En septiembre de 1977, mientras estuvo unas horas en la enfermería, los guardias escuchaban por la radio un partido de Boca. Uno de ellos tenía bronca porque no podía ir a la cancha “estando tan cerca”. Ese fue el primer indicio geográfico para Miguel, que fue confirmado poco después, cuando escuchó a la hinchada pasar por la vereda. El 30 de septiembre, Miguel fue dejado por sus captores en la puerta del Hospital Borda. Durante dos años recorrió por rutas alternativas el camino del manicomio a la Bombonera, pero no encontró indicios de un edificio que pudiera ser el que buscaba. A fines de 1979, mientras esperaba el colectivo 86, se estremeció –”una sensación como que te van a robar o se te va a caer una maceta encima”–. Giró su cuerpo y en el centro de la manzana vio las celdas al descubierto.
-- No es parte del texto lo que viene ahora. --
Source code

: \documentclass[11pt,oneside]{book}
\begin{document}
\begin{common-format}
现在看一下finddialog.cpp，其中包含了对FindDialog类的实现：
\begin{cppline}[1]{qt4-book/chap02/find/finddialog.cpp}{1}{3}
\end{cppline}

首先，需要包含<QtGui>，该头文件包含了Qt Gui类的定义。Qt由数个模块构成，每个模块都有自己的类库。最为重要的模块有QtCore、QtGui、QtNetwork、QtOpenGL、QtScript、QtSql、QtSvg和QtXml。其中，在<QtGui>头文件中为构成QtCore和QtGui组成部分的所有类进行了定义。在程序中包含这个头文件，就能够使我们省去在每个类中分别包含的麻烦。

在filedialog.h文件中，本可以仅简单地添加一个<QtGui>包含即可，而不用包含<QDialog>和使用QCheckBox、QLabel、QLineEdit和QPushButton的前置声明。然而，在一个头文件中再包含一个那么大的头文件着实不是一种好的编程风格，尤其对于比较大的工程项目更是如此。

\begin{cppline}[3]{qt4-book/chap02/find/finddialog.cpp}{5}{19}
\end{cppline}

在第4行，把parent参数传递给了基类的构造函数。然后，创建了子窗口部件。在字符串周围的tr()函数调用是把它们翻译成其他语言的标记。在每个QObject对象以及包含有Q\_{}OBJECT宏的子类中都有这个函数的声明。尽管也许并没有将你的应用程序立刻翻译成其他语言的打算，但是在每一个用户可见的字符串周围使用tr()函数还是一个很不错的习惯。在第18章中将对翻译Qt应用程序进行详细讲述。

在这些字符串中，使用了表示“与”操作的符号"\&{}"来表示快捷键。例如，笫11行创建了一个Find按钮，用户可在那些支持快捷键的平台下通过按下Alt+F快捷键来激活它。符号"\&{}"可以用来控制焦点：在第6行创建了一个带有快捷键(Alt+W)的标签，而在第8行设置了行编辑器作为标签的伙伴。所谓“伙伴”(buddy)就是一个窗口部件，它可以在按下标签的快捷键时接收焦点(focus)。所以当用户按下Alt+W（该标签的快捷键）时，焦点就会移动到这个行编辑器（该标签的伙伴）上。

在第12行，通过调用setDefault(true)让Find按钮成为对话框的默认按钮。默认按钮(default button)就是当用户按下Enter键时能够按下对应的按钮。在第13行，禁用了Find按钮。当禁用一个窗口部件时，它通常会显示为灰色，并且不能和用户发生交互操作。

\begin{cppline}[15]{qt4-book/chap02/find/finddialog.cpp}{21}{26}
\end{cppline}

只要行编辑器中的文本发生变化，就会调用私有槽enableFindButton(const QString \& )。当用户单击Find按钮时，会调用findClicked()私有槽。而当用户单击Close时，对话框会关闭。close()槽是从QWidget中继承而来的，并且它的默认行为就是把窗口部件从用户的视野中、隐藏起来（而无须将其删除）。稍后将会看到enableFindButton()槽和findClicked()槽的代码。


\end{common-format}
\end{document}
Estaba frente al Atlético y se estaba construyendo la autopista. “Por eso siempre supe que había algo”, aseguró.
En 1985, los sobrevivientes del centro clandestino pidieron sin éxito a la Justicia y a la Conadep que se excavara en el lugar. En democracia hubo proyectos para hacer una plaza o poner una placa, pero los ex detenidos planteaban que “había que destapar, no volver a tapar”. Ahora lo que quiere Miguel, como varios de sus compañeros, es “que, en principio, se saque la tierra, poner al descubierto esta estructura como una prueba más de lo que pudo generar esta sociedad y que sirva para generar debate y memoria y para acumular elementos para obtener justicia”. Miguel se imagina que ese lugar se pueda convertir en “mucho más que un edificio recuperado, donde haya un repaso general de los aparatos represivos, su estructura, la cadena de mandos y todos los represores que participaron, donde se recuerde la militancia y la lucha del movimiento de derechos humanos”.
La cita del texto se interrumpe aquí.